Ober test

Test to evaluate a tight, contracted, or inflamed iliotibial tract; the patient lies on the uninvolved side and the involved hip is abducted by the examiner as the knee is flexed to 90 degrees; the hip is allowed to adduct passively; the degree of abduction or the production of pain along the iliotibial tract can assist in identifying the location of the inflammation or contracture.

The Ober test is a physical examination test used to assess the tightness of the iliotibial (IT) band, a thick band of fascia that runs down the outside of the thigh from the hip to the knee. Tightness or restriction of the IT band can cause pain or discomfort in the knee, hip, or lateral thigh.

To perform the Ober test, the patient lies on their side with the lower leg slightly bent for stability. The examiner stands behind the patient and lifts the upper leg into a flexed and adducted position, so that the knee is pointing upward and the hip is rotated inward. The examiner then releases the leg, allowing it to fall toward the table or mat. If the IT band is tight or restricted, the leg will remain abducted and will not fall to the table. The examiner can also apply gentle pressure to the leg to assist in adducting the leg toward the table.

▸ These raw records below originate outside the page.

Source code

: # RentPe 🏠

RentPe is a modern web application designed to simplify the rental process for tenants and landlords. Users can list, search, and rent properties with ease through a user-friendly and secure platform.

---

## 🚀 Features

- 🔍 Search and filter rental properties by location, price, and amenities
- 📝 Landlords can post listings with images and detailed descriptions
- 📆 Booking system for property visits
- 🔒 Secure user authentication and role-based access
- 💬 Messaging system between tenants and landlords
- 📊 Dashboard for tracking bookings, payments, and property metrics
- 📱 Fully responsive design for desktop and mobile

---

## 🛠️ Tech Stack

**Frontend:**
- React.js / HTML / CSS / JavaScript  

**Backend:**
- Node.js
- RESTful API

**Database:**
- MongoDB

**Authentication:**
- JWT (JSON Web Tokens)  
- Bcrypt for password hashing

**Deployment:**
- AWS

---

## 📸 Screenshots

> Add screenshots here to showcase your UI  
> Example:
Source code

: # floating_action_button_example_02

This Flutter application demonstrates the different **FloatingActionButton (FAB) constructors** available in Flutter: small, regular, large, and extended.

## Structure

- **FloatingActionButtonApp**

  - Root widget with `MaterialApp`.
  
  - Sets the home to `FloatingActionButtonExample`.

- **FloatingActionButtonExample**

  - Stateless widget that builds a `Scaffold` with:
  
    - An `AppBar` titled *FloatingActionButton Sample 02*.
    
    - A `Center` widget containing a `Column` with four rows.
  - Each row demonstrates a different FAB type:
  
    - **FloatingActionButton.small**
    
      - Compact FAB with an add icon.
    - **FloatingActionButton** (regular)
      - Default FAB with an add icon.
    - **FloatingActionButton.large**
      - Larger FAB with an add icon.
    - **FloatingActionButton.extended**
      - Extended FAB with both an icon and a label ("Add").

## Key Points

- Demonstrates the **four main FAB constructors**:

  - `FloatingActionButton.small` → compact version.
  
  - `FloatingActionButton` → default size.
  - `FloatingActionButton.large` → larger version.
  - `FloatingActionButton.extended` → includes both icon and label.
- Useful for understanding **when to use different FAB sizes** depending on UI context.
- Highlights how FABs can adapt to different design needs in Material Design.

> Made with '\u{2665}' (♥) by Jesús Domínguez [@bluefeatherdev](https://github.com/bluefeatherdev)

If the leg falls easily to the table, the test is considered negative, indicating that the IT band is not tight or restricted. If the leg does not fall to the table and remains abducted, the test is considered positive, suggesting that the IT band is tight or restricted.

The Ober test is commonly used in sports medicine and physical therapy to assess IT band tightness in patients with symptoms of lateral knee pain, hip pain, or iliotibial band syndrome. It is a relatively simple and non-invasive test that can help guide treatment decisions, such as stretching exercises, manual therapy, or other interventions to improve IT band flexibility and reduce pain.